99% of analysis carried out by analysts involves a cross tab – analyzing one piece of data through the lens of another.
The cross tab is the de facto standard tool and while it has limitations from an analytical perspective, the cross tab is produces human readable outputs. The challenge lies in the fact that the cross tab produces linear results but not definitive results. They tell a story but often not a satisfactory one. For instance, if we look at how people voted in the 2016 Presidential Election in the USA using this data we can see a weak story appear. While many commentators wanted to label Trump supporters as white, poor and uneducated, these labels are only partially true. They are not definitive. Were we to use just these simple descriptors to predict who voted for Trump (or Clinton) and provide a definitive story then the story would be much more convoluted to relay, since it would rely on non-linear transformation of these descriptors.
The challenge for analytics is to find the right blend of Linear Analytics and Non-Linear Analytics that combines predictive power and retains human-readability.
I think this article sums up the challenges of facing the data science community and, by extension, all data analysts. While much of what we are doing isn’t in the realms of AI, a lot of the algorithms that are being used are equally opaque and hard to comprehend with the human brain. However, there is an allure in the power of these techniques but without easy comprehension I fear we are moving into an era of data distrust.
We have been thinking a lot about the relationship between the incidence of the feature we are trying to predict and the usefulness of analytics algorithms. In previous posts (here and here) we looked at the guessing the feature rather than using an analytics model. When the incidence of the feature you are trying to predict is low, it is sometimes worth guessing than running an analytics algorithm since the accuracy will be higher for low incidence features.
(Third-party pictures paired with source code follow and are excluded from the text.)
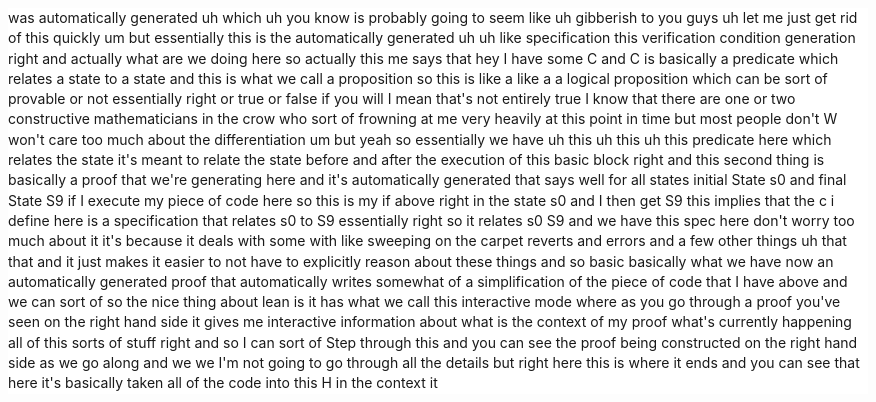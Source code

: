 was automatically generated uh which uh
you know is probably going to seem like
uh gibberish to you guys uh let me just
get rid of this quickly um but
essentially this is the automatically
generated uh uh
like specification this verification
condition generation right and actually
what are we doing here so actually this
me says that hey I have some C and C is
basically a predicate which relates a
state to a state and this is what we
call a proposition so this is like a
like a a logical proposition which can
be sort of provable or not essentially
right or true or false if you will I
mean that's not entirely true I know
that there are one or two constructive
mathematicians in the crow who sort of
frowning at me very heavily at this
point in time but most people don't W
won't care too much about the
differentiation um but yeah so
essentially we have uh this uh this uh
this predicate here which relates the
state it's meant to relate the state
before and after the execution of this
basic block right and this second thing
is basically a proof that we're
generating here and it's automatically
generated that says well for all states
initial State s0 and final State S9 if I
execute my piece of code here so this is
my if above right in the state s0 and I
then get S9 this implies that the c i
define here is a specification that
relates s0 to S9 essentially right so it
relates s0 S9 and we have this spec here
don't worry too much about it it's
because it deals with some with like
sweeping on the carpet reverts and
errors and a few other things uh that
that and it just makes it easier to not
have to explicitly reason about these
things and so basic basically what we
have now an automatically generated
proof that automatically writes somewhat
of a simplification of the piece of code
that I have above and we can sort of so
the nice thing about lean is it has what
we call this interactive mode where as
you go through a proof you've seen on
the right hand side it gives me
interactive information about what is
the context of my proof what's currently
happening all of this sorts of stuff
right and so I can sort of Step through
this and you can see the proof being
constructed on the right hand side as we
go along and we we I'm not going to go
through all the details but right here
this is where it ends and you can see
that here it's basically taken all of
the code into this H in the context it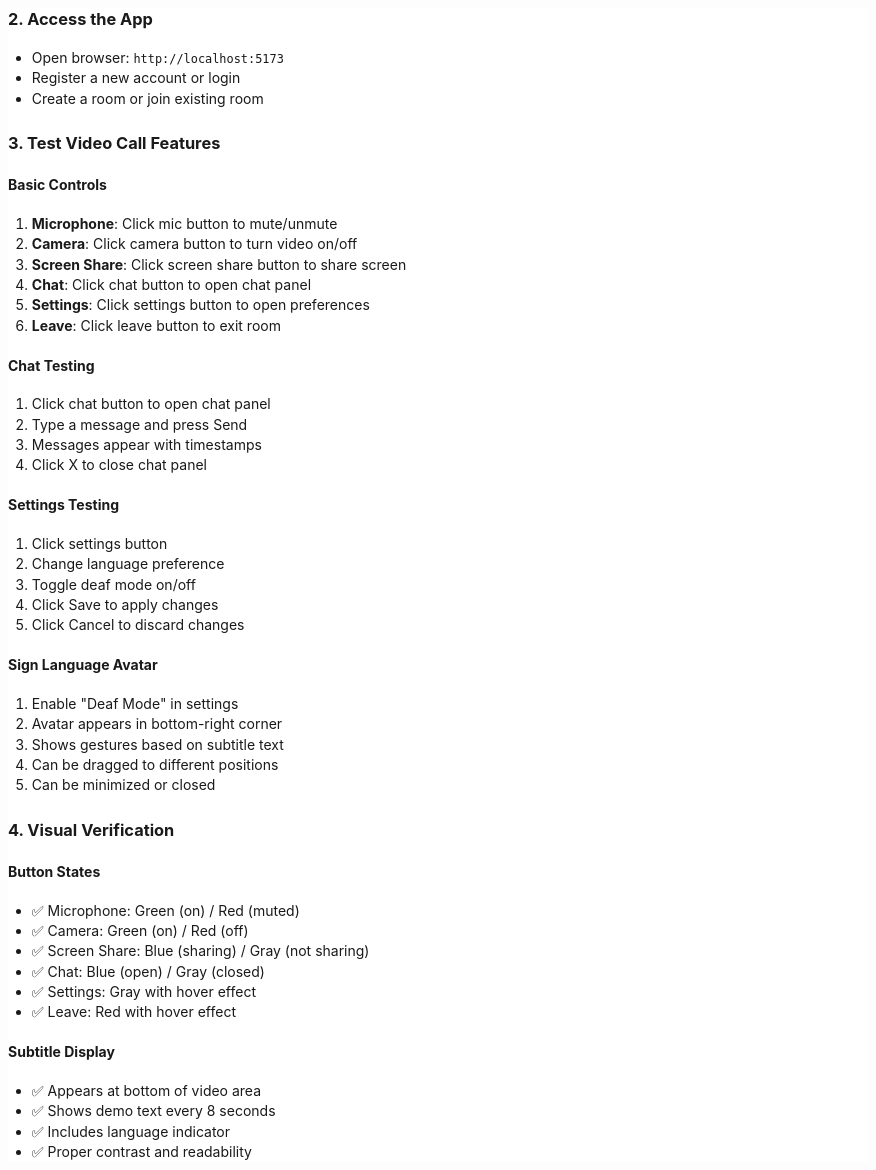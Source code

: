 ### **2. Access the App**
- Open browser: `http://localhost:5173`
- Register a new account or login
- Create a room or join existing room

### **3. Test Video Call Features**

#### **Basic Controls**
1. **Microphone**: Click mic button to mute/unmute
2. **Camera**: Click camera button to turn video on/off
3. **Screen Share**: Click screen share button to share screen
4. **Chat**: Click chat button to open chat panel
5. **Settings**: Click settings button to open preferences
6. **Leave**: Click leave button to exit room

#### **Chat Testing**
1. Click chat button to open chat panel
2. Type a message and press Send
3. Messages appear with timestamps
4. Click X to close chat panel

#### **Settings Testing**
1. Click settings button
2. Change language preference
3. Toggle deaf mode on/off
4. Click Save to apply changes
5. Click Cancel to discard changes

#### **Sign Language Avatar**
1. Enable "Deaf Mode" in settings
2. Avatar appears in bottom-right corner
3. Shows gestures based on subtitle text
4. Can be dragged to different positions
5. Can be minimized or closed

### **4. Visual Verification**

#### **Button States**
- ✅ Microphone: Green (on) / Red (muted)
- ✅ Camera: Green (on) / Red (off)
- ✅ Screen Share: Blue (sharing) / Gray (not sharing)
- ✅ Chat: Blue (open) / Gray (closed)
- ✅ Settings: Gray with hover effect
- ✅ Leave: Red with hover effect

#### **Subtitle Display**
- ✅ Appears at bottom of video area
- ✅ Shows demo text every 8 seconds
- ✅ Includes language indicator
- ✅ Proper contrast and readability
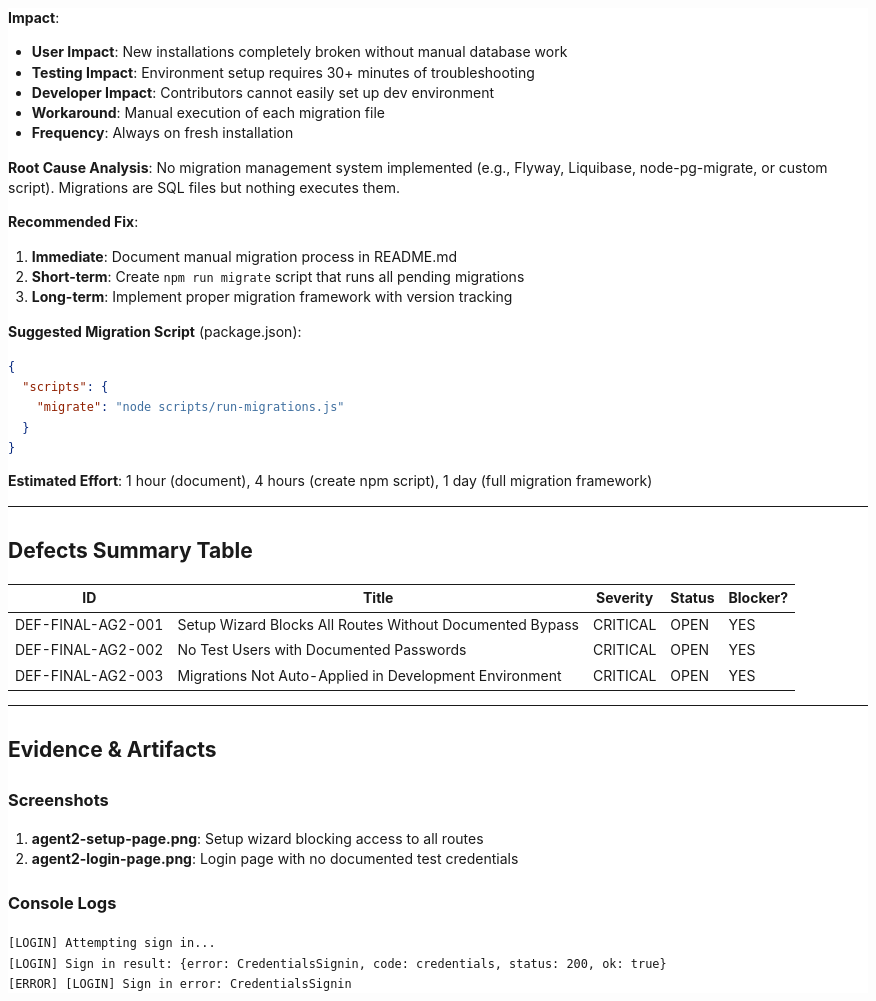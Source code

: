 **Impact**:
- **User Impact**: New installations completely broken without manual database work
- **Testing Impact**: Environment setup requires 30+ minutes of troubleshooting
- **Developer Impact**: Contributors cannot easily set up dev environment
- **Workaround**: Manual execution of each migration file
- **Frequency**: Always on fresh installation

**Root Cause Analysis**:
No migration management system implemented (e.g., Flyway, Liquibase, node-pg-migrate, or custom script). Migrations are SQL files but nothing executes them.

**Recommended Fix**:
1. **Immediate**: Document manual migration process in README.md
2. **Short-term**: Create `npm run migrate` script that runs all pending migrations
3. **Long-term**: Implement proper migration framework with version tracking

**Suggested Migration Script** (package.json):
```json
{
  "scripts": {
    "migrate": "node scripts/run-migrations.js"
  }
}
```

**Estimated Effort**: 1 hour (document), 4 hours (create npm script), 1 day (full migration framework)

---

## Defects Summary Table

| ID | Title | Severity | Status | Blocker? |
|----|-------|----------|--------|----------|
| DEF-FINAL-AG2-001 | Setup Wizard Blocks All Routes Without Documented Bypass | CRITICAL | OPEN | YES |
| DEF-FINAL-AG2-002 | No Test Users with Documented Passwords | CRITICAL | OPEN | YES |
| DEF-FINAL-AG2-003 | Migrations Not Auto-Applied in Development Environment | CRITICAL | OPEN | YES |

---

## Evidence & Artifacts

### Screenshots

1. **agent2-setup-page.png**: Setup wizard blocking access to all routes
2. **agent2-login-page.png**: Login page with no documented test credentials

### Console Logs

```
[LOGIN] Attempting sign in...
[LOGIN] Sign in result: {error: CredentialsSignin, code: credentials, status: 200, ok: true}
[ERROR] [LOGIN] Sign in error: CredentialsSignin
```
If you then consider how Random Forests work (create a family of decision trees at random -> use the modal value predicted by the family as the correctly classified answer), it becomes clear that these are just a mechanism for creating lots of guesses and when the incidence is low, a guess is better than an analytical prediction. Obviously, this isn’t to undermine Random Forests, more an observation as to perhaps why they work so well.
We have never really looked at the efficiency of the KL algorithm vs a straight guess as we work down further into a decision tree. However, what we have incorporated is a means of more efficient deployment of resources (servers and processors). The latest release of the product allows users to set a stopping criteria based on the incidence of the predicted feature for a particular branch in the learning tree. As we have seen (here) , incidence levels effect the point at which the user is better off making a guess than relying on an analytics algorithm. The stopping criteria prevents the application going past the point at which a guess would be better.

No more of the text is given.